PROBLEM TO SOLVE.
Wherever the word "first" shows up in the data, report the line it sits in.

== SOURCE DATA

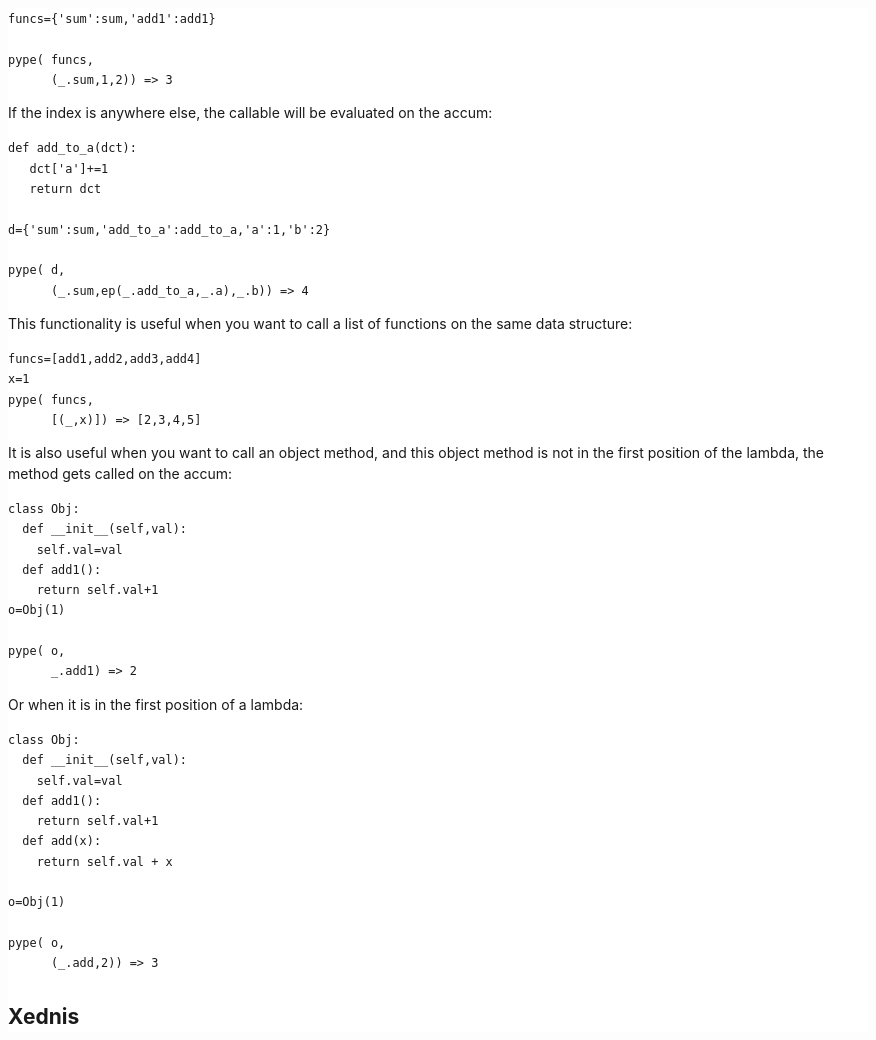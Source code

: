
 ```
funcs={'sum':sum,'add1':add1}

pype( funcs,
      (_.sum,1,2)) => 3 
```
If the index is anywhere else, the callable will be evaluated on the accum:
```
def add_to_a(dct):
   dct['a']+=1
   return dct
   
d={'sum':sum,'add_to_a':add_to_a,'a':1,'b':2}

pype( d,
      (_.sum,ep(_.add_to_a,_.a),_.b)) => 4
```
This functionality is useful when you want to call a list of functions on the same data structure:
```
funcs=[add1,add2,add3,add4]
x=1
pype( funcs,
      [(_,x)]) => [2,3,4,5] 
```
It is also useful when you want to call an object method, and this object method is not in the first position of the lambda, the method gets called on the accum:
```
class Obj:
  def __init__(self,val):
    self.val=val
  def add1():
    return self.val+1
o=Obj(1)

pype( o,
      _.add1) => 2 
```
Or when it is in the first position of a lambda:
```
class Obj:
  def __init__(self,val):
    self.val=val
  def add1():
    return self.val+1
  def add(x):
    return self.val + x
    
o=Obj(1)

pype( o,
      (_.add,2)) => 3 
```

## Xednis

====

EXERCISE RESPONSE.
It is also useful when you want to call an object method, and this object method is not in the first position of the lambda, the method gets called on the accum:
Or when it is in the first position of a lambda:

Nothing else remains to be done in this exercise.